Fast convergence of empirical barycenters in Alexandrov spaces and the Wasserstein space

TL;DR

This paper proves that empirical barycenters in Alexandrov spaces, including Wasserstein space, converge rapidly under natural conditions, advancing understanding of convergence rates in non-Euclidean geometric spaces.

Contribution

It establishes fast convergence rates for empirical barycenters in a broad class of geodesic spaces with curvature bounds, including infinite-dimensional Wasserstein space.

Findings

Achieves parametric convergence rates under natural geometric conditions.

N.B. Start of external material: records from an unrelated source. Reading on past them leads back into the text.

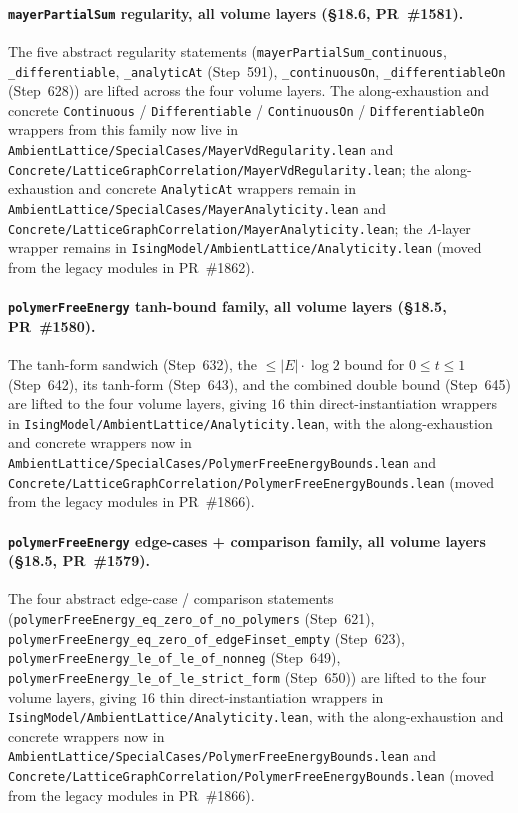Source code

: \documentclass[a4paper,11pt]{article}
\begin{document}
\paragraph{\texttt{mayerPartialSum} regularity, all volume layers
(\S18.6, PR~\#1581).} The five abstract regularity statements
(\texttt{mayerPartialSum\_continuous},
\texttt{\_differentiable}, \texttt{\_analyticAt} (Step~591),
\texttt{\_continuousOn}, \texttt{\_differentiableOn} (Step~628))
are lifted across the four volume layers. The along-exhaustion
and concrete \texttt{Continuous} / \texttt{Differentiable} /
\texttt{ContinuousOn} / \texttt{DifferentiableOn} wrappers from this
family now live in
\texttt{AmbientLattice/SpecialCases/MayerVdRegularity.lean} and
\texttt{Concrete/LatticeGraphCorrelation/MayerVdRegularity.lean}; the
along-exhaustion and concrete \texttt{AnalyticAt} wrappers remain in
\texttt{AmbientLattice/SpecialCases/MayerAnalyticity.lean} and
\texttt{Concrete/LatticeGraphCorrelation/MayerAnalyticity.lean}; the
$\Lambda$-layer wrapper remains in
\texttt{IsingModel/AmbientLattice/Analyticity.lean}
(moved from the legacy modules in PR~\#1862).

\paragraph{\texttt{polymerFreeEnergy} tanh-bound family, all volume
layers (\S18.5, PR~\#1580).} The tanh-form sandwich (Step~632),
the $\le |E| \cdot \log 2$ bound for $0 \le t \le 1$ (Step~642),
its tanh-form (Step~643), and the combined double bound
(Step~645) are lifted to the four volume layers, giving $16$ thin
direct-instantiation wrappers in
\texttt{IsingModel/AmbientLattice/Analyticity.lean}, with the
along-exhaustion and concrete wrappers now in
\texttt{AmbientLattice/SpecialCases/PolymerFreeEnergyBounds.lean} and
\texttt{Concrete/LatticeGraphCorrelation/PolymerFreeEnergyBounds.lean}
(moved from the legacy modules in PR~\#1866).

\paragraph{\texttt{polymerFreeEnergy} edge-cases + comparison
family, all volume layers (\S18.5, PR~\#1579).} The four abstract
edge-case / comparison statements
(\texttt{polymerFreeEnergy\_eq\_zero\_of\_no\_polymers} (Step~621),
\texttt{polymerFreeEnergy\_eq\_zero\_of\_edgeFinset\_empty}
(Step~623),
\texttt{polymerFreeEnergy\_le\_of\_le\_of\_nonneg} (Step~649),
\texttt{polymerFreeEnergy\_le\_of\_le\_strict\_form} (Step~650))
are lifted to the four volume layers, giving $16$ thin
direct-instantiation wrappers in
\texttt{IsingModel/AmbientLattice/Analyticity.lean}, with the
along-exhaustion and concrete wrappers now in
\texttt{AmbientLattice/SpecialCases/PolymerFreeEnergyBounds.lean} and
\texttt{Concrete/LatticeGraphCorrelation/PolymerFreeEnergyBounds.lean}
(moved from the legacy modules in PR~\#1866).
\end{document}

Extends results to infinite-dimensional spaces like Wasserstein space.

Links bi-extendibility of geodesics to regularity of Kantorovich potentials.

Abstract

This work establishes fast rates of convergence for empirical barycenters over a large class of geodesic spaces with curvature bounds in the sense of Alexandrov. More specifically, we show that parametric rates of convergence are achievable under natural conditions that characterize the bi-extendibility of geodesics emanating from a barycenter. These results largely advance the state-of-the-art on the subject both in terms of rates of convergence and the variety of spaces covered. In particular, our results apply to infinite-dimensional spaces such as the 2-Wasserstein space, where bi-extendibility of geodesics translates into regularity of Kantorovich potentials.